The FDA v. Alliance for Hippocratic Medicine case, one of two cases on abortion the Supreme Court will hear this term since overturning Roe v. Wade in 2022, the justices will consider the U.S. Food and Drug Administration’s (FDA) decision to roll reverse safety regulations for the chemical abortion drug mifepristone.

Doctors who sued the FDA argued that removing once-considered “essential” safety standards could lead to more women needing medical treatment, which would force OB-GYNs and emergency room doctors to address the “serious complications caused by these drugs.”

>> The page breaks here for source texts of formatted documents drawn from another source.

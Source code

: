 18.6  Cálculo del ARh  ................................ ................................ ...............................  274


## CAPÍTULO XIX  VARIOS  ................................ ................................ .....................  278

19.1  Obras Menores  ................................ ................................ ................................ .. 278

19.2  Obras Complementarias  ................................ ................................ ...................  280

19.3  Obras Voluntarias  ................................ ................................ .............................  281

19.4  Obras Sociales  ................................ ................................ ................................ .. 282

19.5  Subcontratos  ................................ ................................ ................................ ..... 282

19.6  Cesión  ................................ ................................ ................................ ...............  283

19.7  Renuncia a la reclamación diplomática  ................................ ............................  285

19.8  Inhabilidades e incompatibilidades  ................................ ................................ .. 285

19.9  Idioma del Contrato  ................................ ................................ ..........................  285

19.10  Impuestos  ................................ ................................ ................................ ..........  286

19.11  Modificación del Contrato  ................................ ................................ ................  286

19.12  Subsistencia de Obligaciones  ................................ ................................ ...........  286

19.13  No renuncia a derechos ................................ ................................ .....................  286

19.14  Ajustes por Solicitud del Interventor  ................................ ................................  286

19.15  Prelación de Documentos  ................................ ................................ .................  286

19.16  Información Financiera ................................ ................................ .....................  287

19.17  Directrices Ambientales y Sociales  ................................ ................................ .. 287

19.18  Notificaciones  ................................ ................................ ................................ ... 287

A member of the American Association of Pro-Life Obstetricians and Gynecologists (AAPLOG) Dr. Ingrid Skop wrote:

“My moral and ethical obligation to my patients is to promote human life and health. But the FDA’s actions may force me to end the life of a human being in the womb for no medical reason.”

In 2021, the FDA allowed the distribution of mifepristone through the mail and removed the requirement for an initial in-person visit. However, in 2016, the agency removed many of the safeguards implemented when the pill was approved in 2000 which allowed it to be used through ten weeks of pregnancy rather than seven.

“A lot of people have no idea that under Joe Biden’s [FDA], abortion drugs can be sent through the mail to their kids, even if they live in a pro-life state,” State Policy Director for Susan B. Anthony Pro-Life America Katie Glenn Daniel stated.

In addition, if the Supreme Court sides with the doctors, it will mean a return to pre-2016 regulations on mifepristone while the lawsuit continues in the lower courts.

Four medical associations and four individual doctors brought the initial challenge in 2022 and alleged the FDA’s relaxed rules put women’s lives at risk and harm doctors in various ways from forcing them to finish incomplete chemical abortions in violation of their conscience, to straining hospital resources.

Only three questions are before the Supreme Court this upcoming Tuesday: whether the doctors have standing to bring the case, the FDA’s decision to roll back safety regulations after 2016 and the preliminary injunction granted by the lower courts.

According to a March Guttmacher Institute report, U.S. abortions hit 1 million in 2023, the highest level in a decade largely due to increased access to the chemical abortion pill following the FDA’s decision to lift the in-person requirement.